* Input data
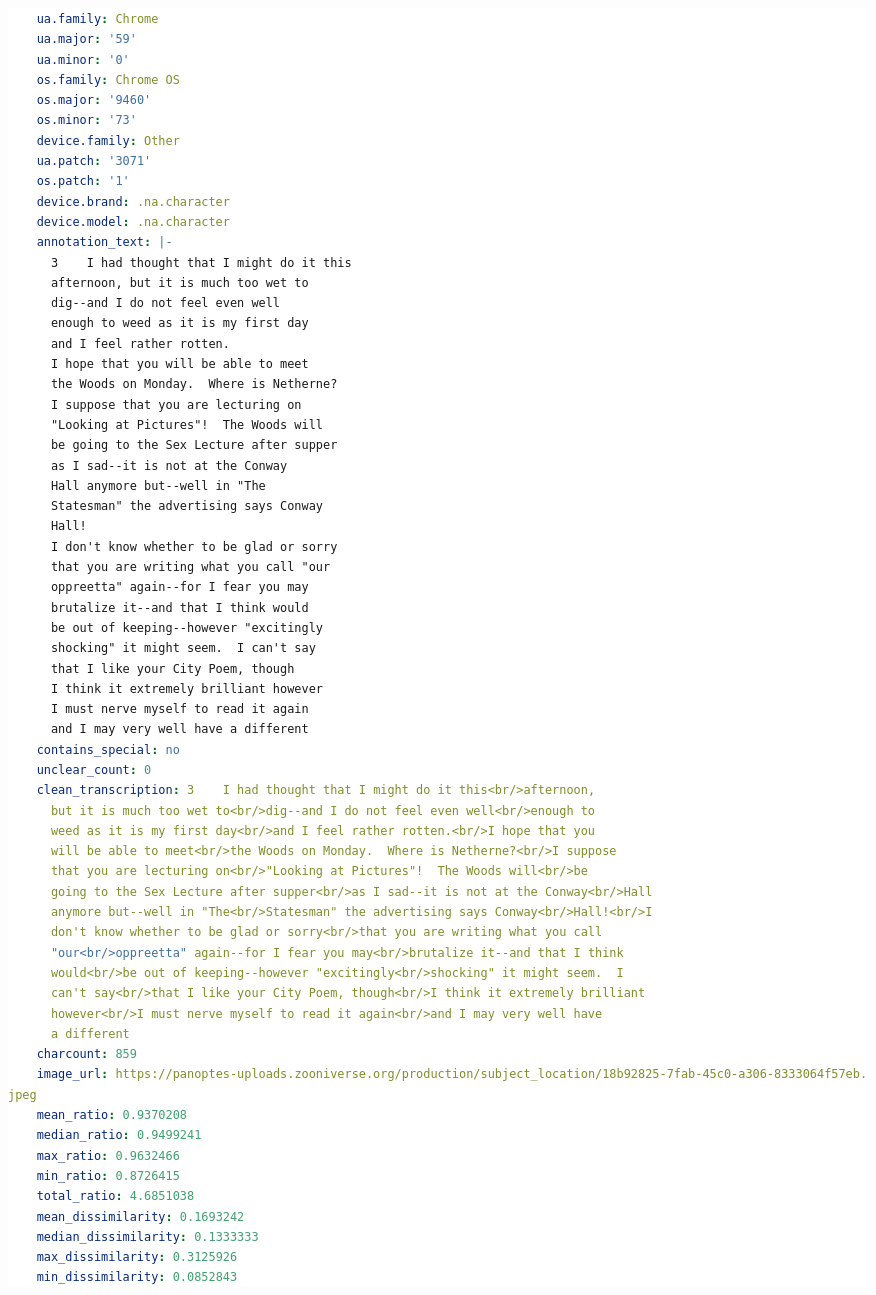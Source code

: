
 ```yaml
    ua.family: Chrome
    ua.major: '59'
    ua.minor: '0'
    os.family: Chrome OS
    os.major: '9460'
    os.minor: '73'
    device.family: Other
    ua.patch: '3071'
    os.patch: '1'
    device.brand: .na.character
    device.model: .na.character
    annotation_text: |-
      3    I had thought that I might do it this
      afternoon, but it is much too wet to
      dig--and I do not feel even well
      enough to weed as it is my first day
      and I feel rather rotten.
      I hope that you will be able to meet
      the Woods on Monday.  Where is Netherne?
      I suppose that you are lecturing on
      "Looking at Pictures"!  The Woods will
      be going to the Sex Lecture after supper
      as I sad--it is not at the Conway
      Hall anymore but--well in "The
      Statesman" the advertising says Conway
      Hall!
      I don't know whether to be glad or sorry
      that you are writing what you call "our
      oppreetta" again--for I fear you may
      brutalize it--and that I think would
      be out of keeping--however "excitingly
      shocking" it might seem.  I can't say
      that I like your City Poem, though
      I think it extremely brilliant however
      I must nerve myself to read it again
      and I may very well have a different
    contains_special: no
    unclear_count: 0
    clean_transcription: 3    I had thought that I might do it this<br/>afternoon,
      but it is much too wet to<br/>dig--and I do not feel even well<br/>enough to
      weed as it is my first day<br/>and I feel rather rotten.<br/>I hope that you
      will be able to meet<br/>the Woods on Monday.  Where is Netherne?<br/>I suppose
      that you are lecturing on<br/>"Looking at Pictures"!  The Woods will<br/>be
      going to the Sex Lecture after supper<br/>as I sad--it is not at the Conway<br/>Hall
      anymore but--well in "The<br/>Statesman" the advertising says Conway<br/>Hall!<br/>I
      don't know whether to be glad or sorry<br/>that you are writing what you call
      "our<br/>oppreetta" again--for I fear you may<br/>brutalize it--and that I think
      would<br/>be out of keeping--however "excitingly<br/>shocking" it might seem.  I
      can't say<br/>that I like your City Poem, though<br/>I think it extremely brilliant
      however<br/>I must nerve myself to read it again<br/>and I may very well have
      a different
    charcount: 859
    image_url: https://panoptes-uploads.zooniverse.org/production/subject_location/18b92825-7fab-45c0-a306-8333064f57eb.jpeg
    mean_ratio: 0.9370208
    median_ratio: 0.9499241
    max_ratio: 0.9632466
    min_ratio: 0.8726415
    total_ratio: 4.6851038
    mean_dissimilarity: 0.1693242
    median_dissimilarity: 0.1333333
    max_dissimilarity: 0.3125926
    min_dissimilarity: 0.0852843
```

* Work request
Work out how many lines in the material above hold the word "read"; answer with the number only.

* Result of this exercise
2